§ Dataset content
= = = =

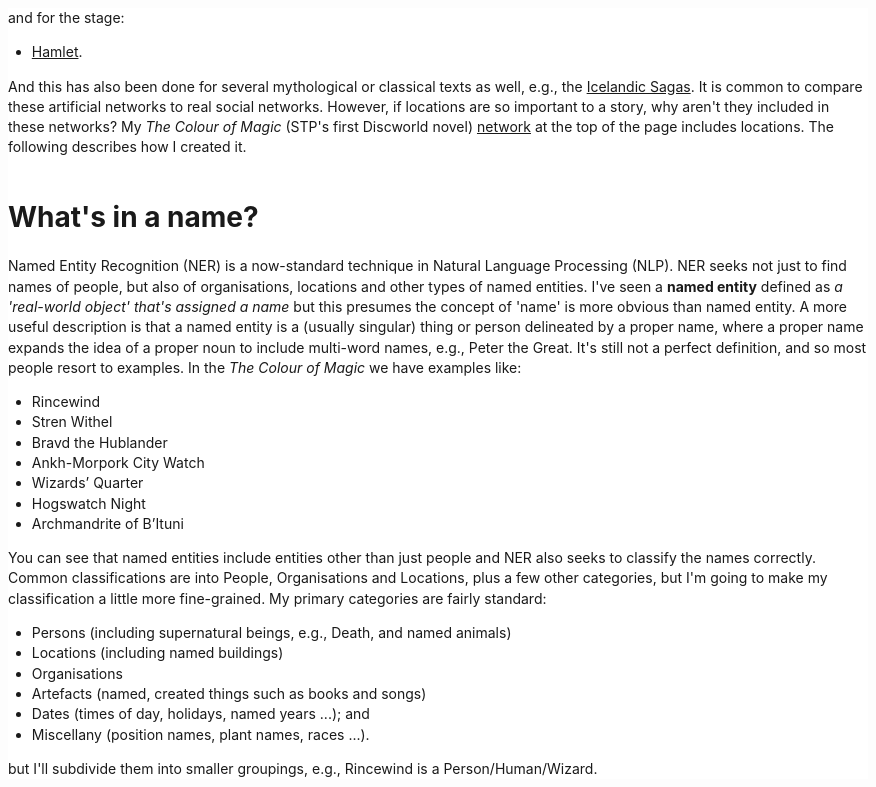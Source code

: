 and for the stage: 

+ [Hamlet](https://newleftreview.org/system/dragonfly/production/2019/05/13/4k9ql9wxyf_3020501large.gif). 

And this has also been done for several mythological or classical
texts as well, e.g., the
[Icelandic Sagas](https://medium.com/the-physics-arxiv-blog/medieval-icelandic-sagas-are-social-networks-like-facebook-and-twitter-837b176ade01). It
is common to compare these artificial networks to real social
networks.  However, if locations are so important to a story, why
aren't they included in these networks? My *The Colour of Magic*
(STP's first Discworld novel)
[network](/img/color_of_magic_network.png) at the top of
the page includes locations. The following describes how I created it.


# What's in a name?

Named Entity Recognition (NER) is a now-standard technique in Natural
Language Processing (NLP).  NER seeks not just to find names of
people, but also of organisations, locations and other types of named
entities.  I've seen a **named entity** defined as *a 'real-world
object' that's assigned a name* but this presumes the concept of
'name' is more obvious than named entity. A more useful description is
that a named entity is a (usually singular) thing or person delineated
by a proper name, where a proper name expands the idea of a proper
noun to include multi-word names, e.g., Peter the Great. It's still
not a perfect definition, and so most people resort to examples.  In
the *The Colour of Magic* we have examples like:

+ Rincewind
+ Stren Withel
+ Bravd the Hublander
+ Ankh-Morpork City Watch
+ Wizards’ Quarter
+ Hogswatch Night
+ Archmandrite of B’Ituni

You can see that named entities include entities other than just
people and NER also seeks to classify the names correctly. Common
classifications are into People, Organisations and Locations, plus a
few other categories, but I'm going to make my classification a little
more fine-grained. My primary categories are fairly standard:

+ Persons (including supernatural beings, e.g., Death, and named animals)
+ Locations (including named buildings)
+ Organisations
+ Artefacts (named, created things such as books and songs)
+ Dates (times of day, holidays, named years ...); and 
+ Miscellany (position names, plant names, races ...).

but I'll subdivide them into smaller groupings, e.g., Rincewind is a
Person/Human/Wizard.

= = = =

Please print the lines above exactly, beginning at the first line of the entries and ending at the line holding "a story, why", and leave the pictures out.

§ Response below
Source code

: and for the stage: 

+ [Hamlet](https://newleftreview.org/system/dragonfly/production/2019/05/13/4k9ql9wxyf_3020501large.gif). 

And this has also been done for several mythological or classical
texts as well, e.g., the
[Icelandic Sagas](https://medium.com/the-physics-arxiv-blog/medieval-icelandic-sagas-are-social-networks-like-facebook-and-twitter-837b176ade01). It
is common to compare these artificial networks to real social
networks.  However, if locations are so important to a story, why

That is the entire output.